Maybe others can offer their opinions...


----------



## lobsterman (Sep 30, 2007)

ldw said:


> In need of new reels for trout reds and Spanish, etc... Have had Penn SS for years and always having to take them in for repair. Have tried the Penn battle but one year into it, it went into the shop. I Have owned one shimano and it never had a problem once. So looks like I'll go with shimano. What is the best, most durable, salt water capable reel out there? Price no issue. With small kids my gear gets treated rough and I wade fish a good bit so my reels get soaked. Love to hear anyone's comment on "the BEST" spinning reel out there. Also, I'm fishing all braided line.

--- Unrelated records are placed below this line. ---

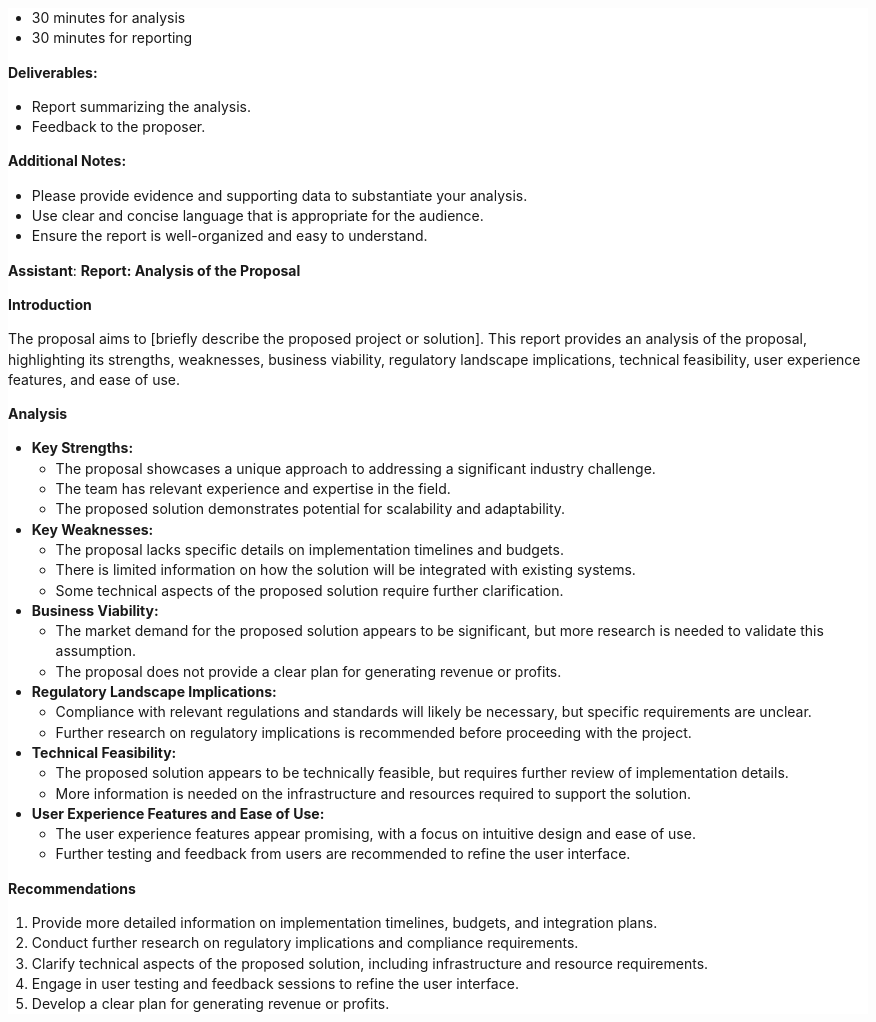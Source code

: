 * 30 minutes for analysis
* 30 minutes for reporting

**Deliverables:**

* Report summarizing the analysis.
* Feedback to the proposer.

**Additional Notes:**

* Please provide evidence and supporting data to substantiate your analysis.
* Use clear and concise language that is appropriate for the audience.
* Ensure the report is well-organized and easy to understand.

**Assistant**: **Report: Analysis of the Proposal**

**Introduction**

The proposal aims to [briefly describe the proposed project or solution]. This report provides an analysis of the proposal, highlighting its strengths, weaknesses, business viability, regulatory landscape implications, technical feasibility, user experience features, and ease of use.

**Analysis**

* **Key Strengths:**
	+ The proposal showcases a unique approach to addressing a significant industry challenge.
	+ The team has relevant experience and expertise in the field.
	+ The proposed solution demonstrates potential for scalability and adaptability.
* **Key Weaknesses:**
	+ The proposal lacks specific details on implementation timelines and budgets.
	+ There is limited information on how the solution will be integrated with existing systems.
	+ Some technical aspects of the proposed solution require further clarification.
* **Business Viability:**
	+ The market demand for the proposed solution appears to be significant, but more research is needed to validate this assumption.
	+ The proposal does not provide a clear plan for generating revenue or profits.
* **Regulatory Landscape Implications:**
	+ Compliance with relevant regulations and standards will likely be necessary, but specific requirements are unclear.
	+ Further research on regulatory implications is recommended before proceeding with the project.
* **Technical Feasibility:**
	+ The proposed solution appears to be technically feasible, but requires further review of implementation details.
	+ More information is needed on the infrastructure and resources required to support the solution.
* **User Experience Features and Ease of Use:**
	+ The user experience features appear promising, with a focus on intuitive design and ease of use.
	+ Further testing and feedback from users are recommended to refine the user interface.

**Recommendations**

1. Provide more detailed information on implementation timelines, budgets, and integration plans.
2. Conduct further research on regulatory implications and compliance requirements.
3. Clarify technical aspects of the proposed solution, including infrastructure and resource requirements.
4. Engage in user testing and feedback sessions to refine the user interface.
5. Develop a clear plan for generating revenue or profits.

Shimano makes a fine reel, but I have sworn off of Shimano. The reason is because they do not support their reels past about 5 years. When you pay good money for a reel it should not have to be replaced when the parts for that particular model runs out. For instance I have Penns that are over 30 years old and you can still get parts. I have a Daiwa that old as well, and you can still get parts. So what makes Shimano think they can discontinue a model and not support that model with parts. I personally believe and this is just my opinion but it is greed. Forcing you to buy a new reel whenever yours starts having problems, simply because parts are no longer available to fix it right. I will also tell you I am really impressed with the new Daiwa BG series. Pretty impressed with them so far!


----------



## Boat-Dude (Sep 24, 2011)

I was in the same boat, I used Penn for decades and was loyal thru and thru, till I used a shimano then it was over for penn. My last 440SS is on my sabiki rod and it grinds and feels like crap and yes I pulled the cover when bought new out of the box and put more grease in them.



lobsterman said:


> Shimano makes a fine reel, but I have sworn off of Shimano. *The reason is because they do not support their reels past about 5 years. *When you pay good money for a reel it should not have to be replaced when the parts for that particular model runs out. For instance I have Penns that are over 30 years old and you can still get parts. I have a Daiwa that old as well, and you can still get parts. So what makes Shimano think they can discontinue a model and not support that model with parts. I personally believe and this is just my opinion but it is greed. Forcing you to buy a new reel whenever yours starts having problems, simply because parts are no longer available to fix it right. I will also tell you I am really impressed with the new Daiwa BG series. Pretty impressed with them so far!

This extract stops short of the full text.